Why is creating a range from 0 to log(len(list), 2) so slow?

问题

I don't have a clue why is this happening. I was messing with some lists, and I needed a for loop going from 0 to log(n, 2) where n was the length of a list. But the code was amazingly slow, so after a bit a research I found that the problem is in the range generation. Sample code for demonstration:

n = len([1,2,3,4,5,6,7,8])
k = 8
timeit('range(log(n, 2))', number=2, repeat=3) # Test 1
timeit('range(log(k, 2))', number=2, repeat=3) # Test 2

The output

2 loops, best of 3: 2.2 s per loop
2 loops, best of 3: 3.46 µs per loop

The number of tests is low (I didn't want this to be running more than 10 minutes), but it already shows that range(log(n, 2)) is orders of magnitude slower than the counterpart using just the logarithm of an integer. This is really surprising and I don't have any clue on why is this happening. Maybe is a problem on my PC, maybe a Sage problem or a Python bug (I didn't try the same on Python).

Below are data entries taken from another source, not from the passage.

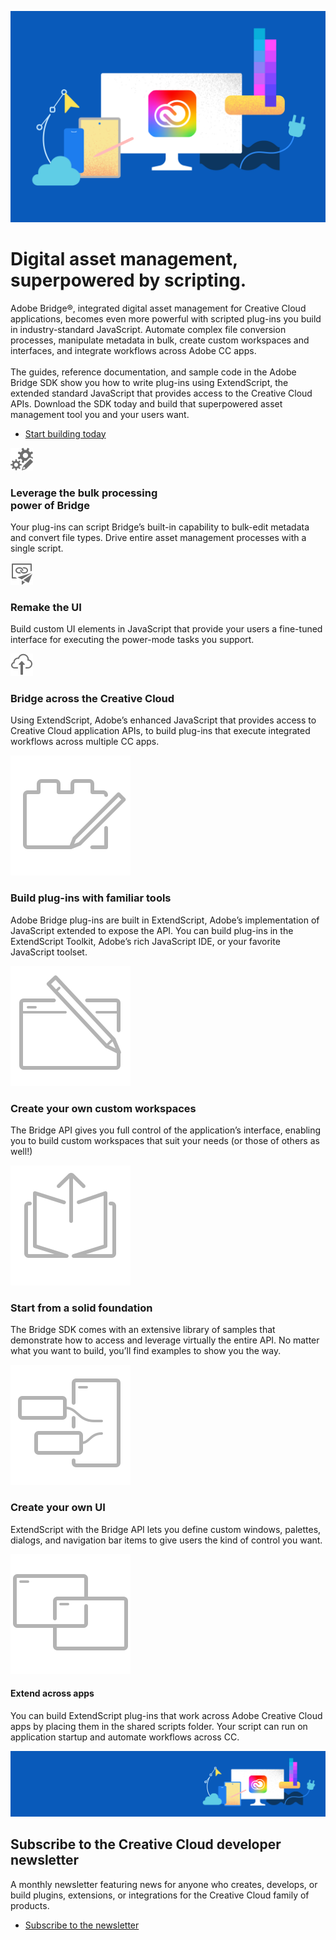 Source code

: <Hero slots="image, heading, text, buttons" variant="halfwidth" />

![Creative Cloud banner](images/cc-hero.png)

#  Digital asset management, superpowered by scripting.

Adobe Bridge®, integrated digital asset management for Creative Cloud applications, becomes even more powerful with scripted plug-ins you build in industry-standard JavaScript. Automate complex file conversion processes, manipulate metadata in bulk, create custom workspaces and interfaces, and integrate workflows across Adobe CC apps. <br /> <br />The guides, reference documentation, and sample code in the Adobe Bridge SDK show you how to write plug-ins using ExtendScript, the extended standard JavaScript that provides access to the Creative Cloud APIs. Download the SDK today and build that superpowered asset management tool you and your users want.

* [Start building today](https://console.adobe.io/downloads/br)



<TextBlock slots="image, heading, text" width="33%" theme="light" isCentered />

![Placeholder](images/Smock_GearsEdit_18_N.svg)

### Leverage the bulk processing <br /> power of Bridge

Your plug-ins can script Bridge’s built-in capability to bulk-edit metadata and convert file types. Drive entire asset management processes with a single script.

<TextBlock slots="image, heading, text" width="33%" theme="light" isCentered />

![Placeholder](images/Smock_AssetsLinkedPublished_18_N.svg)

### Remake the UI

Build custom UI elements in JavaScript that provide your users a fine-tuned interface for executing the power-mode tasks you support.

<TextBlock slots="image, heading, text" width="33%" theme="light" isCentered />

![Placeholder](images/Smock_UploadToCloudOutline_18_N.svg)

### Bridge across the Creative Cloud

Using ExtendScript, Adobe’s enhanced JavaScript that provides access to Creative Cloud application APIs, to build plug-ins that execute integrated workflows across multiple CC apps.


<TextBlock slots="image, heading, text" width="33%" theme="dark" isCentered />


![CC icon](images/S_IlluBuildPlugIn_96.svg)

### Build plug-ins with familiar tools

Adobe Bridge plug-ins are built in ExtendScript, Adobe’s implementation of JavaScript extended to expose the API. You can build plug-ins in the ExtendScript Toolkit, Adobe’s rich JavaScript IDE, or your favorite JavaScript toolset. 


<TextBlock slots="image, heading, text" width="33%" theme="dark" isCentered />

![CC icon](images/S_IlluCreateWorkspace_96.svg)

### Create your own custom workspaces

The Bridge API gives you full control of the application’s interface, enabling you to build custom workspaces that suit your needs (or those of others as well!)

<TextBlock slots="image, heading, text" width="33%" theme="dark" isCentered />

![CC icon](images/S_IlluUseFromLibrary_96.svg)

### Start from a solid foundation

The Bridge SDK comes with an extensive library of samples that demonstrate how to access and leverage virtually the entire API. No matter what you want to build, you’ll find examples to show you the way.

<TextBlock slots="image, heading, text" width="50%" theme="dark" isCentered />

![CC icon](images/S_IlluEnhanceUI_96.svg)

### Create your own UI

ExtendScript with the Bridge API lets you define custom windows, palettes, dialogs, and navigation bar items to give users the kind of control you want.

<TextBlock slots="image, heading, text" width="50%" theme="dark" isCentered />

![CC icon](images/S_IlluIntegrateOtherApps_96.svg)

#### Extend across apps

You can build ExtendScript plug-ins that work across Adobe Creative Cloud apps by placing them in the shared scripts folder. Your script can run on application startup and automate workflows across CC.

<SummaryBlock slots="image, heading, text, buttons" background="rgb(246, 16, 27)" />

![CC banner](images/cc-banner.png)

## Subscribe to the Creative Cloud developer newsletter 

A monthly newsletter featuring news for anyone who creates, develops, or build plugins, extensions, or integrations for the
Creative Cloud family of products.

* [Subscribe to the newsletter](https://www.adobe.com/subscription/ccdevnewsletter.html)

Using xrange instead of range doesn't help either. Also, if you get the number with .n(), test 1 runs at the same speed of 2.

Does anybody know what can be happening? Thanks!

回答1:

Good grief -- I recognize this one. It's related to one of mine, trac #12121. First, you get extra overhead from using a Python int as opposed to a Sage Integer for boring reasons:

sage: log(8, 2)
3
sage: type(log(8, 2))
sage.rings.integer.Integer
sage: log(8r, 2)
log(8)/log(2)
sage: type(log(8r, 2))
sage.symbolic.expression.Expression
sage: %timeit log(8, 2)
1000000 loops, best of 3: 1.4 us per loop
sage: %timeit log(8r, 2)
1000 loops, best of 3: 404 us per loop

(The r suffix means "raw", and prevents the Sage preparser from wrapping the literal 2 into Integer(2))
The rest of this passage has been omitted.